Out front, a laser light show and a 50-foot water screen appear at night amid Karnak Lake, while a powerful beam of light emanates from the pyramid’s apex.

“We tried it at 3 in the morning and 13 cars on the Strip came to a dead stop to watch it,” said Tom Tomlinson, marketing director.

Casino theme

That’s not to say the casino isn’t the focus of the resort.

Luxor merely uses a high-tech version of man’s oldest standing construction to appeal to one of his most primitive instincts – greed.

Upon entering the resort, guests walk into a casino as large as any in Las Vegas. To get to the showroom, attractions and rooms, you must enter the casino to get to another level, similar to the floor plan of neighboring Excalibur.

That’s because the 100,000-square-foot casino is still the pocketbook of the resort.

The casino has more than 2,500 slots, 82 table games, a poker room and race and sports books.

With slot machines named “Pharaoh’s Gold,” “Treasures of Tutankhamun,” “Pyramid” and “Valley of Kings,” Luxor manages to maintain the ancient Egyptian theme within its gambling hall. There’s also a Sigma Derby game that races tiny Egyptian barges instead of toy race horses.

Actually that and the tiny pyramid lights atop each slot machine are the least the resort does to stay within its namesake.

The ram-headed sphinxes along the front walkway are replicas of construction in the city of Luxor done during King Tut’s reign around 1300 B.C.

The resort borrows so much from the Egyptian city and its surroundings that it hired Egyptologists to create and authenticate reproductions of ornamentation and the Egyptian language. So, yes, the hieratic-carved light posts throughout the casino do say something even though most of us don’t know what.

The Egyptologists are helping recreate King Tut’s tomb, which is scheduled to open the week of Nov. 20, marking the anniversary of the 1922 Egyptian discovery.

Attracting families

Tomlinson, the marketing director, likes to refer to the tact Circus has taken as “entertainment.”

It’s the same philosophy the parent company used with its new Grand Slam Canyon behind Circus Circus. In the glass-enclosed mini-theme park, the emphasis is on life-like dinosaurs and archaeology.

While the educational tools may be a new concept for casino resorts, Circus Circus cofounders Bennett and William Pennington pioneered the family market back in 1974 when they bought the failing Circus Circus from Jay Sarno.

Bennett and Pennington rearranged the casino, offered inexpensive food and sought middle-class families instead of the high-rollers coveted by most resorts of that time.

It was a move that led the company to become the Wal-Mart of the casino industry.
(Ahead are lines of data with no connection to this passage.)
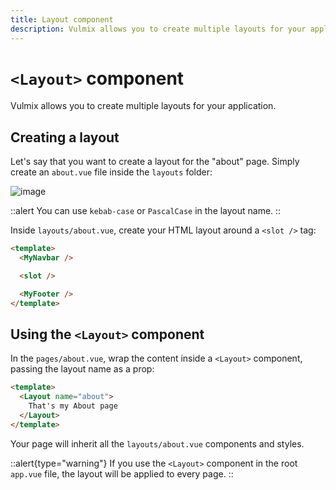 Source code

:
 ```yaml
---
title: Layout component
description: Vulmix allows you to create multiple layouts for your application.
---
```


# `<Layout>` component

Vulmix allows you to create multiple layouts for your application.

## Creating a layout

Let's say that you want to create a layout for the "about" page. Simply create an `about.vue` file inside the `layouts` folder:

![image](https://user-images.githubusercontent.com/8026741/193365247-ee9b9a17-a591-46f7-b0e6-954acc837f6e.png)

::alert
You can use `kebab-case` or `PascalCase` in the layout name.
::

Inside `layouts/about.vue`, create your HTML layout around a `<slot />` tag:

```html [layouts/about.vue] {2,6}
<template>
  <MyNavbar />

  <slot />

  <MyFooter />
</template>
```

## Using the `<Layout>` component

In the `pages/about.vue`, wrap the content inside a `<Layout>` component, passing the layout name as a prop:

```html [pages/about.vue]
<template>
  <Layout name="about">
    That's my About page
  </Layout>
</template>
```

Your page will inherit all the `layouts/about.vue` components and styles.

::alert{type="warning"}
If you use the `<Layout>` component in the root `app.vue` file, the layout will be applied to every page.
::
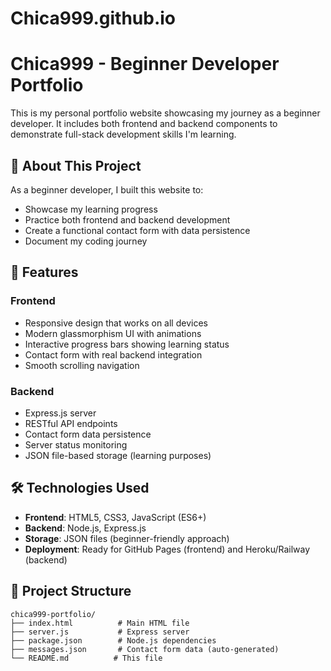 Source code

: # Chica999.github.io

# Chica999 - Beginner Developer Portfolio

This is my personal portfolio website showcasing my journey as a beginner developer. It includes both frontend and backend components to demonstrate full-stack development skills I'm learning.

## 🌱 About This Project

As a beginner developer, I built this website to:
- Showcase my learning progress
- Practice both frontend and backend development
- Create a functional contact form with data persistence
- Document my coding journey

## 🚀 Features

### Frontend
- Responsive design that works on all devices
- Modern glassmorphism UI with animations
- Interactive progress bars showing learning status
- Contact form with real backend integration
- Smooth scrolling navigation

### Backend
- Express.js server
- RESTful API endpoints
- Contact form data persistence
- Server status monitoring
- JSON file-based storage (learning purposes)

## 🛠️ Technologies Used

- **Frontend**: HTML5, CSS3, JavaScript (ES6+)
- **Backend**: Node.js, Express.js
- **Storage**: JSON files (beginner-friendly approach)
- **Deployment**: Ready for GitHub Pages (frontend) and Heroku/Railway (backend)

## 📁 Project Structure

```
chica999-portfolio/
├── index.html          # Main HTML file
├── server.js           # Express server
├── package.json        # Node.js dependencies
├── messages.json       # Contact form data (auto-generated)
└── README.md          # This file
```

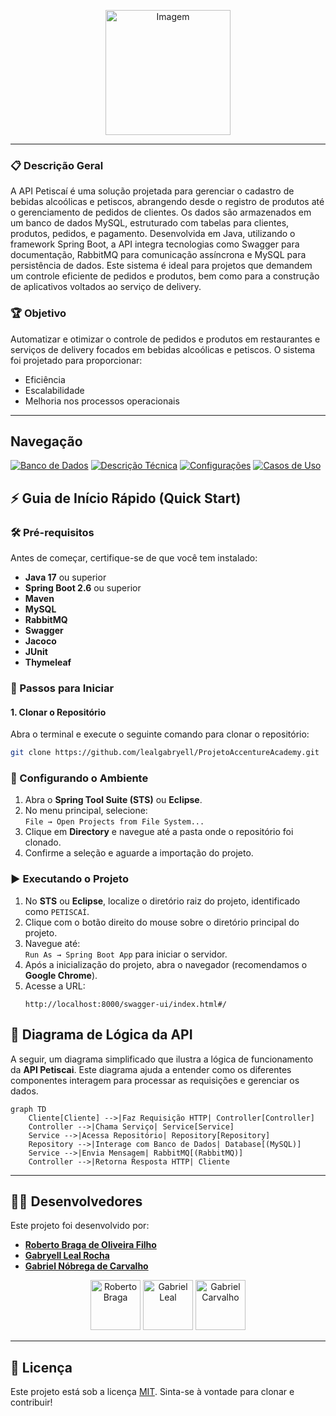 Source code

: <p align="center">
  <img src="https://github.com/user-attachments/assets/c2c55aba-ce92-4b37-9c77-91607c77a981" width="200" alt="Imagem">
</p>

---

### 📋 Descrição Geral
A API Petiscaí é uma solução projetada para gerenciar o cadastro de bebidas alcoólicas e petiscos, abrangendo desde o registro de produtos até o gerenciamento de pedidos de clientes. Os dados são armazenados em um banco de dados MySQL, estruturado com tabelas para clientes, produtos, pedidos, e pagamento. Desenvolvida em Java, utilizando o framework Spring Boot, a API integra tecnologias como Swagger para documentação, RabbitMQ para comunicação assíncrona e MySQL para persistência de dados. Este sistema é ideal para projetos que demandem um controle eficiente de pedidos e produtos, bem como para a construção de aplicativos voltados ao serviço de delivery.
### 🏆 Objetivo
Automatizar e otimizar o controle de pedidos e produtos em restaurantes e serviços de delivery focados em bebidas alcoólicas e petiscos. O sistema foi projetado para proporcionar:
- Eficiência
- Escalabilidade
- Melhoria nos processos operacionais

---

## Navegação

[![Banco de Dados](https://img.shields.io/badge/Banco_de_Dados-000?style=for-the-badge&logo=database)](https://github.com/lealgabryell/ProjetoAccentureAcademy/issues/3) [![Descrição Técnica](https://img.shields.io/badge/Descrição_Técnica-000?style=for-the-badge&logo=)](https://github.com/lealgabryell/ProjetoAccentureAcademy/issues/5) [![Configurações](https://img.shields.io/badge/Configurações-000?style=for-the-badge&logo=gear)](https://github.com/lealgabryell/ProjetoAccentureAcademy/issues/6) [![Casos de Uso](https://img.shields.io/badge/Casos_de_Uso-000?style=for-the-badge&logo=usecase)](https://github.com/lealgabryell/ProjetoAccentureAcademy/issues/7)


<!-- Você pode adicionar um link para outras línguas, caso desejar -->
<!-- 
<p align="center">
  <i>Leia em outros idiomas:</i>
  <a href="./translations/README-ptBR.md">Português</a>
</p>
-->

## ⚡ Guia de Início Rápido (Quick Start)

### 🛠️ Pré-requisitos
Antes de começar, certifique-se de que você tem instalado:
- **Java 17** ou superior
- **Spring Boot 2.6** ou superior
- **Maven**
- **MySQL**
- **RabbitMQ**
- **Swagger**
- **Jacoco**
- **JUnit**
- **Thymeleaf**

### 🚀 Passos para Iniciar

#### 1. Clonar o Repositório
Abra o terminal e execute o seguinte comando para clonar o repositório:
```bash
git clone https://github.com/lealgabryell/ProjetoAccentureAcademy.git
```
### 📂 Configurando o Ambiente
1. Abra o **Spring Tool Suite (STS)** ou **Eclipse**.
2. No menu principal, selecione:  
   `File → Open Projects from File System...`
3. Clique em **Directory** e navegue até a pasta onde o repositório foi clonado.
4. Confirme a seleção e aguarde a importação do projeto.

### ▶️ Executando o Projeto
1. No **STS** ou **Eclipse**, localize o diretório raiz do projeto, identificado como `PETISCAÍ`.
2. Clique com o botão direito do mouse sobre o diretório principal do projeto.
3. Navegue até:  
   `Run As → Spring Boot App` para iniciar o servidor.
4. Após a inicialização do projeto, abra o navegador (recomendamos o **Google Chrome**).
5. Acesse a URL:  
   ```url
   http://localhost:8000/swagger-ui/index.html#/
    ```


## 🧩 Diagrama de Lógica da API

A seguir, um diagrama simplificado que ilustra a lógica de funcionamento da **API Petiscai**. Este diagrama ajuda a entender como os diferentes componentes interagem para processar as requisições e gerenciar os dados.

```mermaid
graph TD
    Cliente[Cliente] -->|Faz Requisição HTTP| Controller[Controller]
    Controller -->|Chama Serviço| Service[Service]
    Service -->|Acessa Repositório| Repository[Repository]
    Repository -->|Interage com Banco de Dados| Database[(MySQL)]
    Service -->|Envia Mensagem| RabbitMQ[(RabbitMQ)]
    Controller -->|Retorna Resposta HTTP| Cliente
```

---

## 🧑‍💻 Desenvolvedores

Este projeto foi desenvolvido por:

- **[Roberto Braga de Oliveira Filho](https://github.com/robertobr122)**
- **[Gabryell Leal Rocha](https://github.com/lealgabryell)**
- **[Gabriel Nóbrega de Carvalho](https://github.com/gabrielcarvalhoo)**

<p align="center"> <img src="https://github.com/robertobr122.png" width="80px" alt="Roberto Braga"> <img src="https://github.com/lealgabryell.png" width="80px" alt="Gabriel Leal"> <img src="https://github.com/gabrielncarvalhoo.png" width="80px" alt="Gabriel Carvalho"> </p>

---

## 📃 Licença

Este projeto está sob a licença [MIT](./LICENSE). Sinta-se à vontade para clonar e contribuir!


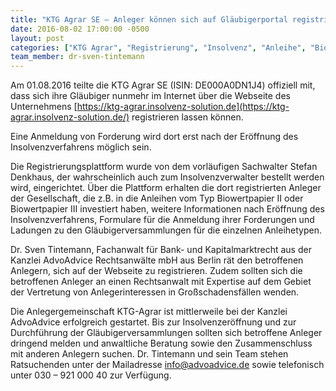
 ```yaml
---
title: "KTG Agrar SE – Anleger können sich auf Gläubigerportal registrieren"
date: 2016-08-02 17:00:00 -0500
layout: post
categories: ["KTG Agrar", "Registrierung", "Insolvenz", "Anleihe", "Biowertpapier II", "Biowertpapier III", "Gläubigerversammlung", "Insolvenzeröffnung", "Anlegergemeinschaft", "Anmeldung von Forderungen", "ISIN: DE000A0DN1J4", "ISIN:DE000A1H3VN9", "ISIN:DE000A11QGQ1"]
team_member: dr-sven-tintemann
---
```


Am 01.08.2016 teilte die KTG Agrar SE (ISIN: DE000A0DN1J4) offiziell mit, dass sich ihre Gläubiger nunmehr im Internet über die Webseite des Unternehmens [https://ktg-agrar.insolvenz-solution.de](https://ktg-agrar.insolvenz-solution.de/) registrieren lassen können.

 

Eine Anmeldung von Forderung wird dort erst nach der Eröffnung des Insolvenzverfahrens möglich sein.

 

Die Registrierungsplattform wurde von dem vorläufigen Sachwalter Stefan Denkhaus, der wahrscheinlich auch zum Insolvenzverwalter bestellt werden wird, eingerichtet. Über die Plattform erhalten die dort registrierten Anleger der Gesellschaft, die z.B. in die Anleihen vom Typ Biowertpapier II oder Biowertpapier III investiert haben, weitere Informationen nach Eröffnung des Insolvenzverfahrens, Formulare für die Anmeldung ihrer Forderungen und Ladungen zu den Gläubigerversammlungen für die einzelnen Anleihetypen.

 

Dr. Sven Tintemann, Fachanwalt für Bank- und Kapitalmarktrecht aus der Kanzlei AdvoAdvice Rechtsanwälte mbH aus Berlin rät den betroffenen Anlegern, sich auf der Webseite zu registrieren. Zudem sollten sich die betroffenen Anleger an einen Rechtsanwalt mit Expertise auf dem Gebiet der Vertretung von Anlegerinteressen in Großschadensfällen wenden.

 

Die Anlegergemeinschaft KTG-Agrar ist mittlerweile bei der Kanzlei AdvoAdvice erfolgreich gestartet. Bis zur Insolvenzeröffnung und zur Durchführung der Gläubigerversammlungen sollten sich betroffene Anleger dringend melden und anwaltliche Beratung sowie den Zusammenschluss mit anderen Anlegern suchen. Dr. Tintemann und sein Team stehen Ratsuchenden unter der Mailadresse info@advoadvice.de sowie telefonisch unter 030 – 921 000 40 zur Verfügung.

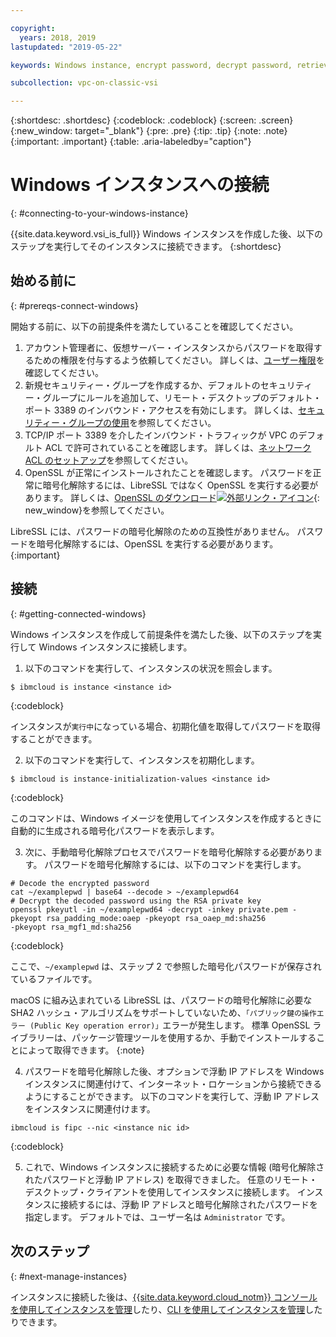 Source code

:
 ```yaml
---

copyright:
  years: 2018, 2019
lastupdated: "2019-05-22"

keywords: Windows instance, encrypt password, decrypt password, retrieve password

subcollection: vpc-on-classic-vsi

---
```


{:shortdesc: .shortdesc}
{:codeblock: .codeblock}
{:screen: .screen}
{:new_window: target="_blank"}
{:pre: .pre}
{:tip: .tip}
{:note: .note}
{:important: .important}
{:table: .aria-labeledby="caption"}

# Windows インスタンスへの接続
{: #connecting-to-your-windows-instance}

{{site.data.keyword.vsi_is_full}} Windows インスタンスを作成した後、以下のステップを実行してそのインスタンスに接続できます。
{:shortdesc}

## 始める前に
{: #prereqs-connect-windows}

開始する前に、以下の前提条件を満たしていることを確認してください。

1. アカウント管理者に、仮想サーバー・インスタンスからパスワードを取得するための権限を付与するよう依頼してください。 詳しくは、[ユーザー権限](/docs/vpc-on-classic?topic=vpc-on-classic-managing-user-permissions-for-vpc-resources)を確認してください。
2. 新規セキュリティー・グループを作成するか、デフォルトのセキュリティー・グループにルールを追加して、リモート・デスクトップのデフォルト・ポート 3389 のインバウンド・アクセスを有効にします。 詳しくは、[セキュリティー・グループの使用](/docs/vpc-on-classic-network?topic=vpc-on-classic-network-using-security-groups)を参照してください。
3. TCP/IP ポート 3389 を介したインバウンド・トラフィックが VPC のデフォルト ACL で許可されていることを確認します。 詳しくは、[ネットワーク ACL のセットアップ](/docs/vpc-on-classic-network?topic=vpc-on-classic-network-setting-up-network-acls)を参照してください。
4. OpenSSL が正常にインストールされたことを確認します。 パスワードを正常に暗号化解除するには、LibreSSL ではなく OpenSSL を実行する必要があります。 詳しくは、[OpenSSL のダウンロード![外部リンク・アイコン](../icons/launch-glyph.svg "外部リンク・アイコン")](https://www.openssl.org/source/){: new_window}を参照してください。

LibreSSL には、パスワードの暗号化解除のための互換性がありません。 パスワードを暗号化解除するには、OpenSSL を実行する必要があります。
{:important}

## 接続
{: #getting-connected-windows}

Windows インスタンスを作成して前提条件を満たした後、以下のステップを実行して Windows インスタンスに接続します。

1. 以下のコマンドを実行して、インスタンスの状況を照会します。
  ```
  $ ibmcloud is instance <instance id>
  ```
  {:codeblock}
  
  インスタンスが`実行中`になっている場合、初期化値を取得してパスワードを取得することができます。 

2. 以下のコマンドを実行して、インスタンスを初期化します。

  ```
  $ ibmcloud is instance-initialization-values <instance id>
  ```
  {:codeblock}
  
  このコマンドは、Windows イメージを使用してインスタンスを作成するときに自動的に生成される暗号化パスワードを表示します。

3. 次に、手動暗号化解除プロセスでパスワードを暗号化解除する必要があります。 パスワードを暗号化解除するには、以下のコマンドを実行します。

  ```
  # Decode the encrypted password
  cat ~/examplepwd | base64 --decode > ~/examplepwd64
  # Decrypt the decoded password using the RSA private key
  openssl pkeyutl -in ~/examplepwd64 -decrypt -inkey private.pem -pkeyopt rsa_padding_mode:oaep -pkeyopt rsa_oaep_md:sha256
  -pkeyopt rsa_mgf1_md:sha256
  ```
  {:codeblock}
  
  ここで、`~/examplepwd` は、ステップ 2 で参照した暗号化パスワードが保存されているファイルです。  
  
  macOS に組み込まれている LibreSSL は、パスワードの暗号化解除に必要な SHA2 ハッシュ・アルゴリズムをサポートしていないため、`「パブリック鍵の操作エラー (Public Key operation error)」`エラーが発生します。 標準 OpenSSL ライブラリーは、パッケージ管理ツールを使用するか、手動でインストールすることによって取得できます。 
  {:note}

4. パスワードを暗号化解除した後、オプションで浮動 IP アドレスを Windows インスタンスに関連付けて、インターネット・ロケーションから接続できるようにすることができます。 以下のコマンドを実行して、浮動 IP アドレスをインスタンスに関連付けます。

  ```
  ibmcloud is fipc --nic <instance nic id>
  ```
  {:codeblock}

5. これで、Windows インスタンスに接続するために必要な情報 (暗号化解除されたパスワードと浮動 IP アドレス) を取得できました。 任意のリモート・デスクトップ・クライアントを使用してインスタンスに接続します。 インスタンスに接続するには、浮動 IP アドレスと暗号化解除されたパスワードを指定します。 デフォルトでは、ユーザー名は `Administrator` です。

## 次のステップ
{: #next-manage-instances}

インスタンスに接続した後は、[{{site.data.keyword.cloud_notm}} コンソールを使用してインスタンスを管理](/docs/vpc-on-classic-vsi?topic=vpc-on-classic-vsi-managing-virtual-server-instances#managing-virtual-server-instances)したり、[CLI を使用してインスタンスを管理](/docs/vpc-on-classic-vsi?topic=vpc-on-classic-vsi-managing-virtual-servers-cli#managing-virtual-servers-cli)したりできます。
For the year that ended Jan. 31, Circus Circus’ revenues topped $840 million and its net income was $120 million.

Today, the Las Vegas-based company owns eight casinos throughout Nevada and has plans to build another Reno resort and operate a gambling riverboat on the Mississippi River outside Memphis, Tenn.

Bennett, a furniture store operator in the 1960s, remained at the helm of the company and was recently named the 142nd richest man in America by Forbes magazine.